Task instructions> Match the string "scarecrow" against each line below, and copy every line that matches.

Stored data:
= Beginning of Section =

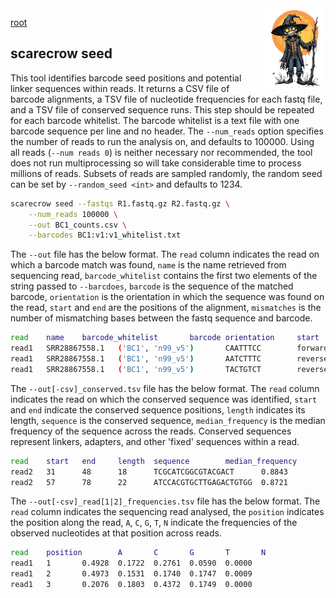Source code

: <img style="float:right;width:100px;" src="../img/scarecrow.png" alt="scarecrow"/>

[root](root.md)

## scarecrow seed
This tool identifies barcode seed positions and potential linker sequences within reads. It returns a CSV file of barcode alignments, a TSV file of nucleotide frequencies for each fastq file, and a TSV file of conserved sequence runs. This step should be repeated for each barcode whitelist. The barcode whitelist is a text file with one barcode sequence per line and no header. The `--num_reads` option specifies the number of reads to run the analysis on, and defaults to 100000. Using all reads (`--num reads 0`) is neither necessary nor recommended, the tool does not run multiprocessing so will take considerable time to process millions of reads. Subsets of reads are sampled randomly, the random seed can be set by `--random_seed <int>` and defaults to 1234.

```bash
scarecrow seed --fastqs R1.fastq.gz R2.fastq.gz \
    --num_reads 100000 \
    --out BC1_counts.csv \
    --barcodes BC1:v1:v1_whitelist.txt 
```

The `--out` file has the below format. The `read` column indicates the read on which a barcode match was found, `name` is the name retrieved from sequencing read, `barcode_whitelist` contains the first two elements of the string passed to `--barcdoes`, `barcode` is the sequence of the matched barcode, `orientation` is the orientation in which the sequence was found on the read, `start` and `end` are the positions of the alignment, `mismatches` is the number of mismatching bases between the fastq sequence and barcode.

```bash
read    name    barcode_whitelist       barcode orientation     start   end     mismatches
read1   SRR28867558.1   ('BC1', 'n99_v5')       CAATTTCC        forward 10      17      1
read1   SRR28867558.1   ('BC1', 'n99_v5')       AATCTTTC        reverse 19      26      1
read1   SRR28867558.1   ('BC1', 'n99_v5')       TACTGTCT        reverse 33      40      1
```

The `--out[-csv]_conserved.tsv` file has the below format. The `read` column indicates the read on which the conserved sequence was identified, `start` and `end` indicate the conserved sequence positions, `length` indicates its length, `sequence` is the conserved sequence, `median_frequency` is the median frequency of the sequence across the reads. Conserved sequences represent linkers, adapters, and other 'fixed' sequences within a read.

```bash
read    start   end     length  sequence        median_frequency
read2   31      48      18      TCGCATCGGCGTACGACT      0.8843
read2   57      78      22      ATCCACGTGCTTGAGACTGTGG  0.8721
```

The `--out[-csv]_read[1|2]_frequencies.tsv` file has the below format. The `read` column indicates the sequencing read analysed, the `position` indicates the position along the read, `A`, `C`, `G`, `T`, `N` indicate the frequencies of the observed nucleotides at that position across reads.

```bash
read    position        A       C       G       T       N
read1   1       0.4928  0.1722  0.2761  0.0590  0.0000
read1   2       0.4973  0.1531  0.1740  0.1747  0.0009
read1   3       0.2076  0.1803  0.4372  0.1749  0.0000
```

= End of Section =

Task answer>
: <img style="float:right;width:100px;" src="../img/scarecrow.png" alt="scarecrow"/>
## scarecrow seed
scarecrow seed --fastqs R1.fastq.gz R2.fastq.gz \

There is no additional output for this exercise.